In order to ensure the best products, the team is trying out a few twists on the basic idea of using a darkened surface on the wood to heat the water, then pulling it through the wood’s natural porous structures. One design uses carbon nanotubes—tiny, naturally dark structures grown in a lab—to coat one side of the wood and heat the water inside. Another uses metal nanoparticles to achieve the same results. Both of these designs are very efficient, but higher cost to produce.

Another innovative design involves carbonising—essentially, burning—the top layer of wood to create a dark surface.
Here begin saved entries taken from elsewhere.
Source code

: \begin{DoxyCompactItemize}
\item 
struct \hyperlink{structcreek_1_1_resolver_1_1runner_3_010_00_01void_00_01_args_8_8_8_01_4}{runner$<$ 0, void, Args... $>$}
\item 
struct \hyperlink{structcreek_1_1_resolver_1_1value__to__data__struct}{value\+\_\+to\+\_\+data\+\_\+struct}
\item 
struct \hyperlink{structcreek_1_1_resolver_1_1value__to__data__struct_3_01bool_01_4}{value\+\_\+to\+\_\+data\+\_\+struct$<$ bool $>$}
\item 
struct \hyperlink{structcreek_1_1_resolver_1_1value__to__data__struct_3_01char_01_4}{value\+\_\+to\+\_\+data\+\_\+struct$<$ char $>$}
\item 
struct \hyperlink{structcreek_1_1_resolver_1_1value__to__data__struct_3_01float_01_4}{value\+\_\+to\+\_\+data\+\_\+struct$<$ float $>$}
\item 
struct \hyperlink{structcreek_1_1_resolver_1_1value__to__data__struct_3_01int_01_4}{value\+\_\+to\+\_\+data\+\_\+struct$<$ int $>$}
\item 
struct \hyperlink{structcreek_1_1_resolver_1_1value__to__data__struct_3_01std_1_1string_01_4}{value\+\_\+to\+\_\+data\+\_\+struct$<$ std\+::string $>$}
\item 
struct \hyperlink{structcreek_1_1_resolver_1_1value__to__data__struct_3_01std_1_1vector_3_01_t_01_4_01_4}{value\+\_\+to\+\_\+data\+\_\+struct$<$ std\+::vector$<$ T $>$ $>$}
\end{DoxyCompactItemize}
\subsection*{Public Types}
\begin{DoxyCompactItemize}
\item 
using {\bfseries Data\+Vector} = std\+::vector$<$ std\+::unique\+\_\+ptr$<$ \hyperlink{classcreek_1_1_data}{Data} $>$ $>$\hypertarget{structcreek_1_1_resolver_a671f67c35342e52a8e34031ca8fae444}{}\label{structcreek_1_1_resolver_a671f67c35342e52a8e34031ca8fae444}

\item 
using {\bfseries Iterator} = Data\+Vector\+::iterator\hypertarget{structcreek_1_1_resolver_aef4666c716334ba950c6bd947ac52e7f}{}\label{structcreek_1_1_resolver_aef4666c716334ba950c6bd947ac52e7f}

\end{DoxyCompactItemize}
The team tried this with the natural wood’s channels oriented up-and-down, just as they would be inside the tree.

By the same measure used to test solar cells’ efficiency, the team measured how efficient the solar steam generation devices are. The most efficient device was the burned-top wood, with 87% efficiency at ten suns of light. It was also the least expensive to produce, coming in at only $1 per square metre.

But though they may not be the most efficient or cheap, the other devices have their advantages. The carbon nanotube-topped version is flexible, because the component that makes wood stiff, lignin, was removed – it can be rolled into a tube. The device coated with metal nanoparticles showed a self-cleaning aspect when it was placed in salt water. During the day, the salt was too heavy to evaporate and was left behind, but during 12 hours without sunlight the salt dissolved off the wet surface.